- _TASK DESCRIPTION_
Word for word, restate the records from their first line through the line with "memory allocation library", both ends included; omit each picture.

[SOURCE MATERIAL Boundary: Start]

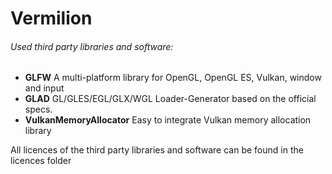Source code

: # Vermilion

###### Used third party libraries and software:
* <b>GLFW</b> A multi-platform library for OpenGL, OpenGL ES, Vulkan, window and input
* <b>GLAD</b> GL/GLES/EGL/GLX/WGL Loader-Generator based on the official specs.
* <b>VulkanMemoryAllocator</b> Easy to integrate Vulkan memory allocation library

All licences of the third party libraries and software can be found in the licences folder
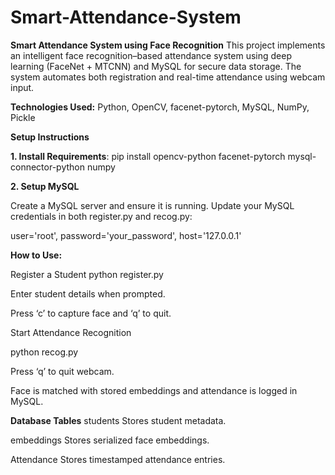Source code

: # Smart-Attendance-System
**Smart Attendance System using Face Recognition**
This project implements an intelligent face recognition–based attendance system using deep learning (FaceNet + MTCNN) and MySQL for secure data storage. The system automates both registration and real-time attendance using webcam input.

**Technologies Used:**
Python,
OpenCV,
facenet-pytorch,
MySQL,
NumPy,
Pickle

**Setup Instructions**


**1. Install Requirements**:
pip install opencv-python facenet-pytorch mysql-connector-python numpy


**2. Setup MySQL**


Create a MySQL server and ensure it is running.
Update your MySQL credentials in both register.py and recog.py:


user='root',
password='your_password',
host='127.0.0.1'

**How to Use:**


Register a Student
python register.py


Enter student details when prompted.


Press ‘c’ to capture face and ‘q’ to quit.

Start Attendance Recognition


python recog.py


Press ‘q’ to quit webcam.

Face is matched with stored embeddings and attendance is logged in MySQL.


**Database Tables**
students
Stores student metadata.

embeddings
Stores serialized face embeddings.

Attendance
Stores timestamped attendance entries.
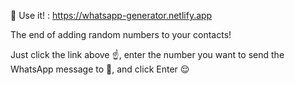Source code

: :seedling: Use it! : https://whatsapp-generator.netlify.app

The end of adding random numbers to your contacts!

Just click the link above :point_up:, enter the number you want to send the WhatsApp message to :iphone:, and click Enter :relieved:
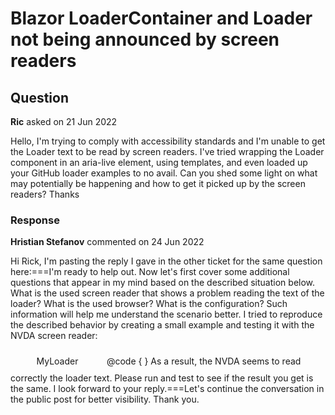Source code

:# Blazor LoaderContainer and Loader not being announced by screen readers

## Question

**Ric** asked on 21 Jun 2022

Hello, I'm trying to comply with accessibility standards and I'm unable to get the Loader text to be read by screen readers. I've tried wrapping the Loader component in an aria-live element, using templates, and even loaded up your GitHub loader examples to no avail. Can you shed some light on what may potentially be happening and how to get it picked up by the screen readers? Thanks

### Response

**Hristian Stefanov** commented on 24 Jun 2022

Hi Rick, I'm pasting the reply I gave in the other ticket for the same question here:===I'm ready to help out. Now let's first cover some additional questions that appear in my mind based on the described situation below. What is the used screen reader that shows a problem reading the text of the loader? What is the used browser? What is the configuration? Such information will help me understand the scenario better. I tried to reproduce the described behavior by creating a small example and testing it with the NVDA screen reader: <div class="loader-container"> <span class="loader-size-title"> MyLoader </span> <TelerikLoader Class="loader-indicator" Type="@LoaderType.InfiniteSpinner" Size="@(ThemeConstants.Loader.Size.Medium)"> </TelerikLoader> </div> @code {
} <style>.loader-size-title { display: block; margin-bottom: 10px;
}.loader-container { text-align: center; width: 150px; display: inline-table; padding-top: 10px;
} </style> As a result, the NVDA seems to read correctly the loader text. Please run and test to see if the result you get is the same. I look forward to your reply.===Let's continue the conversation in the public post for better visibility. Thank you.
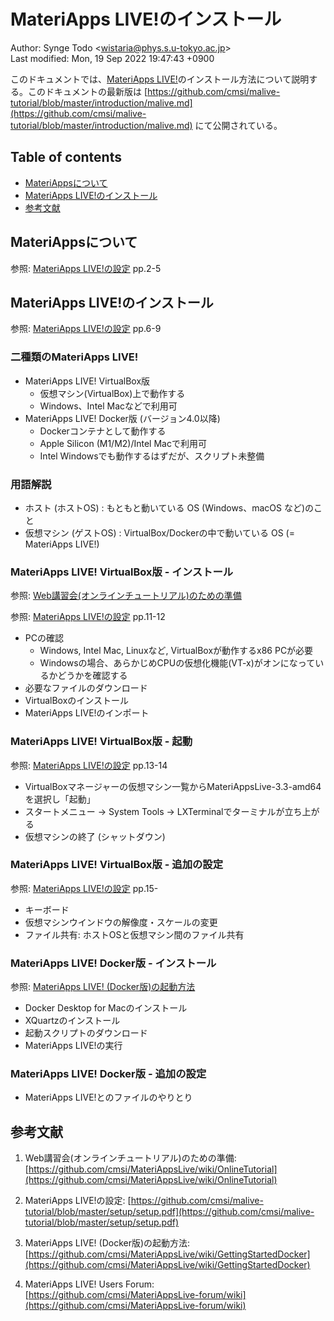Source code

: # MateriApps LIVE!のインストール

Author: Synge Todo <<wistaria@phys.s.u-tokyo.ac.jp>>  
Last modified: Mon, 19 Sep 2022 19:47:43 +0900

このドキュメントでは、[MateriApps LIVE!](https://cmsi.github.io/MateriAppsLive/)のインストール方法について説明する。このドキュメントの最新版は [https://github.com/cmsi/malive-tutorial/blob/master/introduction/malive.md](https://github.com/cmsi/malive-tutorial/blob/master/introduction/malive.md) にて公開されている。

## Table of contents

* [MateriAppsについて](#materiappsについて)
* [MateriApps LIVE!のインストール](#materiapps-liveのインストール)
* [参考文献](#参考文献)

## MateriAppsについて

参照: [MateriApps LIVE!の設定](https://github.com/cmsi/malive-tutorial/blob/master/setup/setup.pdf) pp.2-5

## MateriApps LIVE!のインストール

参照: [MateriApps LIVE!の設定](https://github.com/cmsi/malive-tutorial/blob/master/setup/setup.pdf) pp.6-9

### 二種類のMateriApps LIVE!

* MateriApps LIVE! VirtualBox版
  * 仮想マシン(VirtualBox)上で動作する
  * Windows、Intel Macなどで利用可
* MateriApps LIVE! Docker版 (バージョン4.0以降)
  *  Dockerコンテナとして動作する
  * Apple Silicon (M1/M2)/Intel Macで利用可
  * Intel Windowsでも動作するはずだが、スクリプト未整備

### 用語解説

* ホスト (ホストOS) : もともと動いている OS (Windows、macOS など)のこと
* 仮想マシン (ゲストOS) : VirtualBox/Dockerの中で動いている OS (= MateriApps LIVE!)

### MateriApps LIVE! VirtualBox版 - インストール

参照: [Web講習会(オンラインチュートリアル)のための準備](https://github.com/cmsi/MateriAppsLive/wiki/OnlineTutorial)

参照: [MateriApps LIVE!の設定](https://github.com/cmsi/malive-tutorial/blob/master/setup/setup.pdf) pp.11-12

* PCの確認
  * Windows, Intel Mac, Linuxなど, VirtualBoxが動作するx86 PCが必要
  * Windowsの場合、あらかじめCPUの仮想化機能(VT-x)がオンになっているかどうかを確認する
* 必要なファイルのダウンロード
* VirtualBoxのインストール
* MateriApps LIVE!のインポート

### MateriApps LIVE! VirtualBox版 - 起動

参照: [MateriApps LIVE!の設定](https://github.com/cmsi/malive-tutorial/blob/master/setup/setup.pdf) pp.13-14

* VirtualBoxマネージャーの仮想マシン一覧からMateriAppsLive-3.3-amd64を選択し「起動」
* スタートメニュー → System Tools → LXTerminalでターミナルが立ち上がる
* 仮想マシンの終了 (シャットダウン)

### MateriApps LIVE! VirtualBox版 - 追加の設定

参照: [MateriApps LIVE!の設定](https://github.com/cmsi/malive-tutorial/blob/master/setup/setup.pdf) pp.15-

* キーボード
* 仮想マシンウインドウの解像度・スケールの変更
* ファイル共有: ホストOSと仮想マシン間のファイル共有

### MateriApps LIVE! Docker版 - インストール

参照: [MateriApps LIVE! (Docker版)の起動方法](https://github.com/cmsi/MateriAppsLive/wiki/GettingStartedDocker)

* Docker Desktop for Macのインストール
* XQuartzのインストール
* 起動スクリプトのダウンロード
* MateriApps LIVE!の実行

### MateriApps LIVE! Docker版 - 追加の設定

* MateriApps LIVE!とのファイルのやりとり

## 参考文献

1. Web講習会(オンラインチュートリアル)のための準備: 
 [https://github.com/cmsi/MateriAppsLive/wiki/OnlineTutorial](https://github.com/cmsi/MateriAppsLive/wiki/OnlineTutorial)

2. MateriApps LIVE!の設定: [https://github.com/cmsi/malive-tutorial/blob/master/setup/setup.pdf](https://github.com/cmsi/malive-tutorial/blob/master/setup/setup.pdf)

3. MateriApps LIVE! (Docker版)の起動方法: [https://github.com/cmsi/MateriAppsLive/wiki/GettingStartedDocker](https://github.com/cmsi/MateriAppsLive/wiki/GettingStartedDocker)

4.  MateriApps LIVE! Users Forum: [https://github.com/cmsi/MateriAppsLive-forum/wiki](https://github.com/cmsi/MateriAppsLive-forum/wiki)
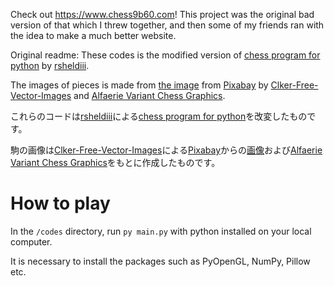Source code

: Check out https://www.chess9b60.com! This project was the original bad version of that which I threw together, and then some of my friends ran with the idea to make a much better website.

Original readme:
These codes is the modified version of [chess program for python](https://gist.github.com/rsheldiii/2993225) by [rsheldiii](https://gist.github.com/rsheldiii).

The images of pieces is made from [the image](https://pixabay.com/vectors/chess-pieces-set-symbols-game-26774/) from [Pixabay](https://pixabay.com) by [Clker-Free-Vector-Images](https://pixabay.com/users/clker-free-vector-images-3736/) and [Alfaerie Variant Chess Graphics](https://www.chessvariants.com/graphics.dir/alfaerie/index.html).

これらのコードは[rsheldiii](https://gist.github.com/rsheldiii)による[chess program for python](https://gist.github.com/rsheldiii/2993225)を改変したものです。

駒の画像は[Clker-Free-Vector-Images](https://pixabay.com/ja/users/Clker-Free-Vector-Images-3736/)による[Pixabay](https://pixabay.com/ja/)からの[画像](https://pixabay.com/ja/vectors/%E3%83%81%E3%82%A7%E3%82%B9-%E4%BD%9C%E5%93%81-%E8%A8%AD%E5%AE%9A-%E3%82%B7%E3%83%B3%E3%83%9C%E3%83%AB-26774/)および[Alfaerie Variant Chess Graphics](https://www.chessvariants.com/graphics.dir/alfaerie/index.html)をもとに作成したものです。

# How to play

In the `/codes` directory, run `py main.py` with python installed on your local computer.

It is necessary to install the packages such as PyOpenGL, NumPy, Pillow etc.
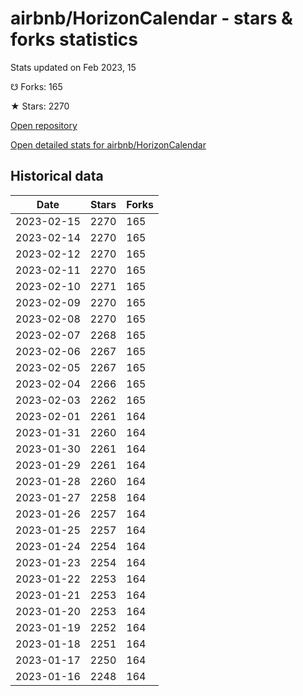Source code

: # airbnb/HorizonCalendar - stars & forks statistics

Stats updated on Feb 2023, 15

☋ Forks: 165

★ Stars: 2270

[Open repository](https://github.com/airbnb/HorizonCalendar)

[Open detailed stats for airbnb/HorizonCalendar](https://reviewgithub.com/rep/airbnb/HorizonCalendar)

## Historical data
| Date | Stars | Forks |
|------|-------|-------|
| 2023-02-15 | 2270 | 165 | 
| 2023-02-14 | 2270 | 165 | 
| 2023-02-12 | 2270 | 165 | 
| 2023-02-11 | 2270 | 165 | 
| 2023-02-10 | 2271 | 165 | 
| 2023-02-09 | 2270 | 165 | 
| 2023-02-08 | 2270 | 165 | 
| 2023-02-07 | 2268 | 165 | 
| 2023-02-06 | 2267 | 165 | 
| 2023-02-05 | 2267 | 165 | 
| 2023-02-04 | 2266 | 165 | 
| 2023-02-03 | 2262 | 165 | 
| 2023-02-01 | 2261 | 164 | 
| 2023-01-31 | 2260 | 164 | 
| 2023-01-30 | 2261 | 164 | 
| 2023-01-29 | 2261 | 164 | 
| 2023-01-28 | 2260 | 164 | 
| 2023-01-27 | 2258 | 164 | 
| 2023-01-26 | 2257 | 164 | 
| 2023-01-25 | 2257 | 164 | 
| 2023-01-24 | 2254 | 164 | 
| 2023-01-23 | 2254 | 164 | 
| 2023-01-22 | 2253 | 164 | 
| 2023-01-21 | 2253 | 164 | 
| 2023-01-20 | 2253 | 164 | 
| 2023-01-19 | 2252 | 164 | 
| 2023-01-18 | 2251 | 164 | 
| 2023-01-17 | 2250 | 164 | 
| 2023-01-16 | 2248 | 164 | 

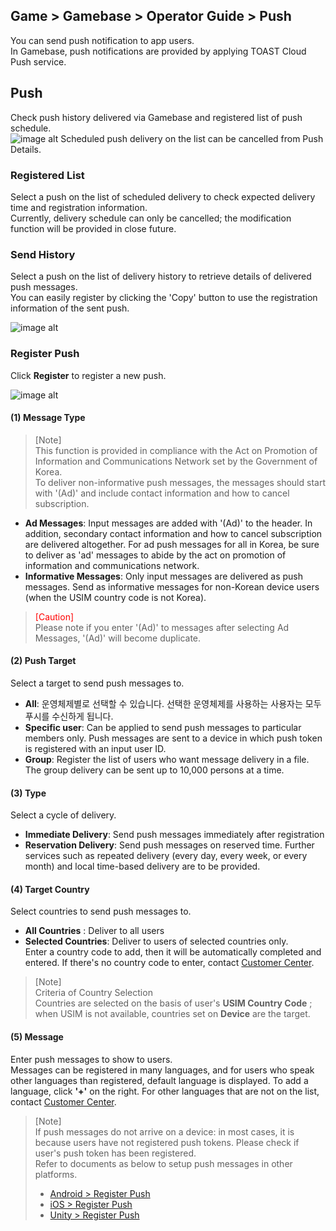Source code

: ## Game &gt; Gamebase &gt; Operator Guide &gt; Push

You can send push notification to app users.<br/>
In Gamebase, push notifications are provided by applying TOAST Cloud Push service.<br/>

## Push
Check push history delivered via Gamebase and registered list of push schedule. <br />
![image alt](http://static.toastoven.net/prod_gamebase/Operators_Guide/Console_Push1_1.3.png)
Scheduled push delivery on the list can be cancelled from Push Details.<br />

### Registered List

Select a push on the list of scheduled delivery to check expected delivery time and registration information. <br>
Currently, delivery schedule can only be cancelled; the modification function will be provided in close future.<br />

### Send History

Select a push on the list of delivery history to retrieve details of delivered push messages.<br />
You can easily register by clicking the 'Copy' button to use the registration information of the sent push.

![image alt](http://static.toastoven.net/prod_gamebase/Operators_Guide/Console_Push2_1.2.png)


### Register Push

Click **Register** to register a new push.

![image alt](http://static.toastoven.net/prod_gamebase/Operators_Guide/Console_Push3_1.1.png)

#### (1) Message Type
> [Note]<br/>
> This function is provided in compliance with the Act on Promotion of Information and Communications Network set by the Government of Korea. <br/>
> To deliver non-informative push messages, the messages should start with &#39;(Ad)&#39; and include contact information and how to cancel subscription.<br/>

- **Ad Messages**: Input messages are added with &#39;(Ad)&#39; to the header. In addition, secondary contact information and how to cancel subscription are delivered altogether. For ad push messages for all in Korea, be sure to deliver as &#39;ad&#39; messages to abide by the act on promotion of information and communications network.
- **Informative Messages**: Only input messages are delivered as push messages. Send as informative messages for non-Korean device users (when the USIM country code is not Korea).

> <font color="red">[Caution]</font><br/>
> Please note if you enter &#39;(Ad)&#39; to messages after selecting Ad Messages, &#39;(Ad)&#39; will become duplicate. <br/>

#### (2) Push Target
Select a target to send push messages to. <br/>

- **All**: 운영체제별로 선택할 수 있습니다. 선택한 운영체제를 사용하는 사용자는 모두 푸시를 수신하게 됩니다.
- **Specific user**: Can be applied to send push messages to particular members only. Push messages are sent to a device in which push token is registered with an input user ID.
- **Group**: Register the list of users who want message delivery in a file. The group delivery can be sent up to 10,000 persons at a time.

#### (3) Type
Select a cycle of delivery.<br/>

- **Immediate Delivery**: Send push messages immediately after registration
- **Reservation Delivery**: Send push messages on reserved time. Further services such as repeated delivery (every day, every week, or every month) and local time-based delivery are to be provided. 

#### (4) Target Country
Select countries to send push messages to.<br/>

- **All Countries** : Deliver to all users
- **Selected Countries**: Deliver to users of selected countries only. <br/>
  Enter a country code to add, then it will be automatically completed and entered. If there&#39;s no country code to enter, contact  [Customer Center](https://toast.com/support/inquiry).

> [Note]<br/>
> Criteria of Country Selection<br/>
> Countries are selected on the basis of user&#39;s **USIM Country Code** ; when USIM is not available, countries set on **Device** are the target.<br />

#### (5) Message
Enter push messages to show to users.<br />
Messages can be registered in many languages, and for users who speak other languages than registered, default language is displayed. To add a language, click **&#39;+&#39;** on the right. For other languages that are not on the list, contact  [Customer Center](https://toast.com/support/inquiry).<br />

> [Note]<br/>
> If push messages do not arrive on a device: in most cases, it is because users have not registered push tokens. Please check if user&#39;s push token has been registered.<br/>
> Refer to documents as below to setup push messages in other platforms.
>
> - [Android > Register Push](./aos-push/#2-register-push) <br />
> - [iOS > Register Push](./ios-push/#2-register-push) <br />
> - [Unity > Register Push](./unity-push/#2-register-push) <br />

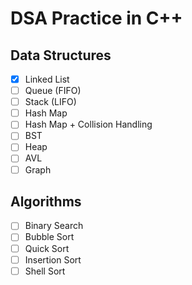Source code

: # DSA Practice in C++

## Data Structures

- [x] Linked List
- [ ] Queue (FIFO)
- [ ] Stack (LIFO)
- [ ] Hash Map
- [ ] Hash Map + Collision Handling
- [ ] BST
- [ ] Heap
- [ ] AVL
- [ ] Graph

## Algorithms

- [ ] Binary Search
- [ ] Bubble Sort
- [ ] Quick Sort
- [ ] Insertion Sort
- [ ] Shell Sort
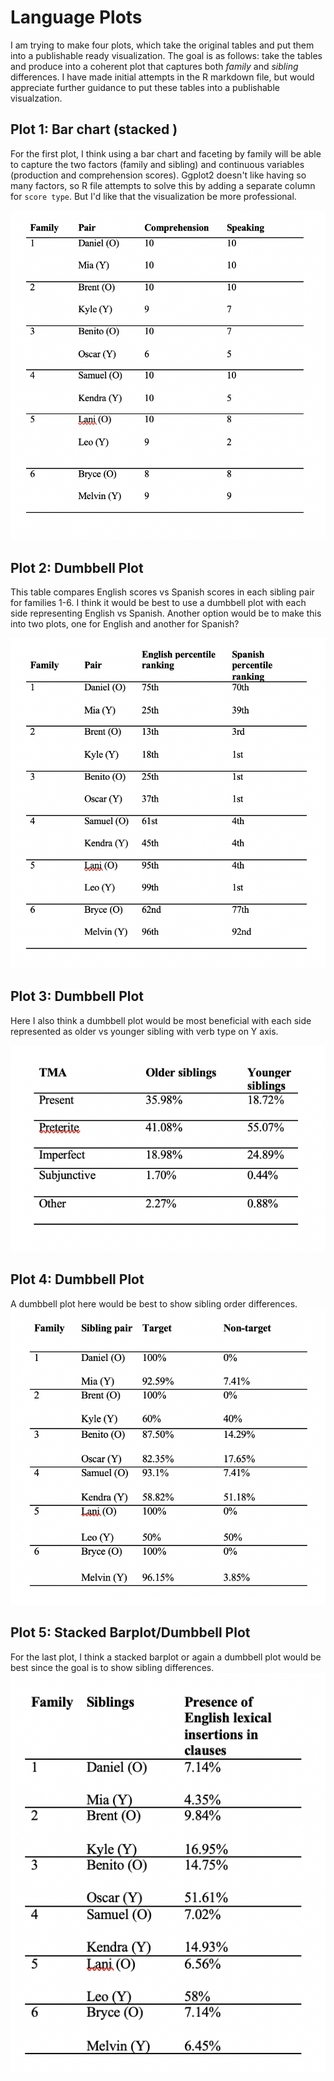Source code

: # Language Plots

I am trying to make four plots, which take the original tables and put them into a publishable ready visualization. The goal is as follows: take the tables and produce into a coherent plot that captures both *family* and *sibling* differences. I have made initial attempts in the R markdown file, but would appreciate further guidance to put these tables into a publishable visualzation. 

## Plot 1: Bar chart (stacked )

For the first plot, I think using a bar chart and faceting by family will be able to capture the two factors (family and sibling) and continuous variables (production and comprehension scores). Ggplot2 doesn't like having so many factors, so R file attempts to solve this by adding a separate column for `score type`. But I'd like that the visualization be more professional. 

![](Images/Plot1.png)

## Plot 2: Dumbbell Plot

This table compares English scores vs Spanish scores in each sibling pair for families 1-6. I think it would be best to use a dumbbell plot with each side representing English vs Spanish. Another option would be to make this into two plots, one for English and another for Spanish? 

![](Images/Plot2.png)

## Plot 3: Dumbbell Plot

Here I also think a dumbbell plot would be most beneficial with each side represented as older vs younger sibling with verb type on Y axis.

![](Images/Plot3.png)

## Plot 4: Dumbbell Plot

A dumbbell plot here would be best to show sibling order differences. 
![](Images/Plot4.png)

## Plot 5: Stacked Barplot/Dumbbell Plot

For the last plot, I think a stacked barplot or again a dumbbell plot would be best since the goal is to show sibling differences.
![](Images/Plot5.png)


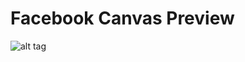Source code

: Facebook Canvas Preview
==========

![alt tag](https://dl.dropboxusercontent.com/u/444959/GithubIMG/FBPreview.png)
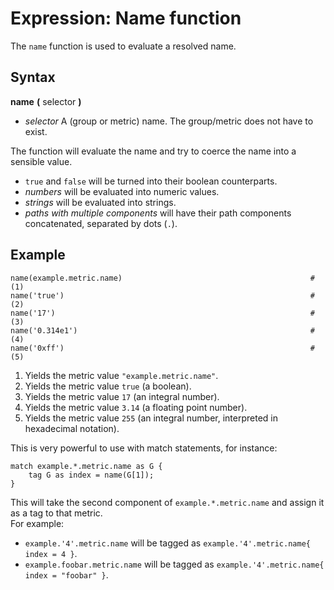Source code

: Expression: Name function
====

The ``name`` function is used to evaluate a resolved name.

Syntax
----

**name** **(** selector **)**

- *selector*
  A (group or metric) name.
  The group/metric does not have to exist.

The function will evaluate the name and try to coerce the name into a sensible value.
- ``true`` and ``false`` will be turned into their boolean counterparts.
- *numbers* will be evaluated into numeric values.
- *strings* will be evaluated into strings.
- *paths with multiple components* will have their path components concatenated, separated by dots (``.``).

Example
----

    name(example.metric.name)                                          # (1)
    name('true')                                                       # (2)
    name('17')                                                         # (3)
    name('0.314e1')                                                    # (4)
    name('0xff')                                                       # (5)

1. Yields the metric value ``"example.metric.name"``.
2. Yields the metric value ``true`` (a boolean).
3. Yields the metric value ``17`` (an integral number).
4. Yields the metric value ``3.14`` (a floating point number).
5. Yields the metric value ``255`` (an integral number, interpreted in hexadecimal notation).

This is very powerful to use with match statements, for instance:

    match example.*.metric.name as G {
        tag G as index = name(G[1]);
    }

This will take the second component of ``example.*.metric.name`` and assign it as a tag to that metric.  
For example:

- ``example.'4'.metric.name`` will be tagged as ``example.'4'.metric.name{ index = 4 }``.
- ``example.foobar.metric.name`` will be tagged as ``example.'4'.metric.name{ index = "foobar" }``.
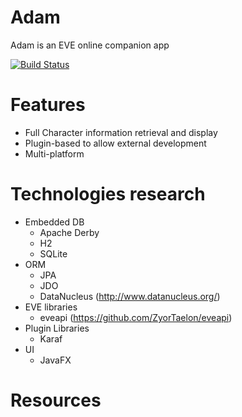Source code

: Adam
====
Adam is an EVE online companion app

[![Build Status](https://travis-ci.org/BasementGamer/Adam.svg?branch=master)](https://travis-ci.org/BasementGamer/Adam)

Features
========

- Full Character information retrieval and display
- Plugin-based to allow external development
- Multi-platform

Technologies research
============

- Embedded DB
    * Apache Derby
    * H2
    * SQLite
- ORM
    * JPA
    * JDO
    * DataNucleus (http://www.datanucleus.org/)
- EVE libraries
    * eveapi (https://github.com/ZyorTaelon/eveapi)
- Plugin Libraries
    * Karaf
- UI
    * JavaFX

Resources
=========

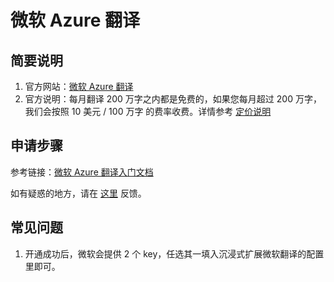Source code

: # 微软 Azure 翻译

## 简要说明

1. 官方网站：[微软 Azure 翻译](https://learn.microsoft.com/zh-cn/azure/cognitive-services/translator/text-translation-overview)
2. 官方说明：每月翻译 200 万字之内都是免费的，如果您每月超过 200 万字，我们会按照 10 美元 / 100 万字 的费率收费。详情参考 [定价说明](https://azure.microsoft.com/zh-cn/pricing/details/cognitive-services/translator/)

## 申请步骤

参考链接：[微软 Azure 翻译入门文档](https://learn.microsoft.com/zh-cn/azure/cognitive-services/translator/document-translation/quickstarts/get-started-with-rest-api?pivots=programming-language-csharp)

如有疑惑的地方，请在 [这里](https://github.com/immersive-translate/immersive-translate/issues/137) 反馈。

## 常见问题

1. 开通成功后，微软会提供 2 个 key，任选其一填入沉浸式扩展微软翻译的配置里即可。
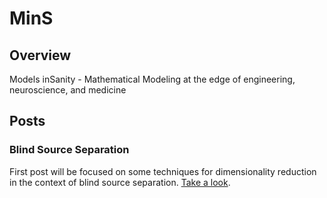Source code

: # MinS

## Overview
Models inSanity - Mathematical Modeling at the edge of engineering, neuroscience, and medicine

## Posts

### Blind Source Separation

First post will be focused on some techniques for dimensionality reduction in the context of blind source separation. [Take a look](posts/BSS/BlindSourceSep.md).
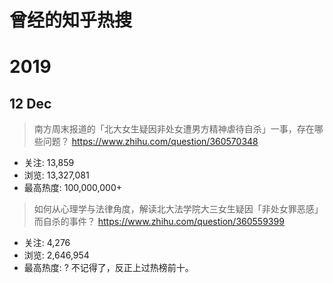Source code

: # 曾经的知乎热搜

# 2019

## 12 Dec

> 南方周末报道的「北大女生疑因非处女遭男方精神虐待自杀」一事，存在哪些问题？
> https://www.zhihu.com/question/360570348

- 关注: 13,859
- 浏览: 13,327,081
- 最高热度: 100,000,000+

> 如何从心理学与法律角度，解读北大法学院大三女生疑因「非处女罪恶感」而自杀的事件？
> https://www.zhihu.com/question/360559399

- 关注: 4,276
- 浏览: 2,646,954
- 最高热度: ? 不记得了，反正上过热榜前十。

[SOURCE MATERIAL Boundary: End]

- _RESULT_
Source code

: # Vermilion

###### Used third party libraries and software:
* <b>GLFW</b> A multi-platform library for OpenGL, OpenGL ES, Vulkan, window and input
* <b>GLAD</b> GL/GLES/EGL/GLX/WGL Loader-Generator based on the official specs.
* <b>VulkanMemoryAllocator</b> Easy to integrate Vulkan memory allocation library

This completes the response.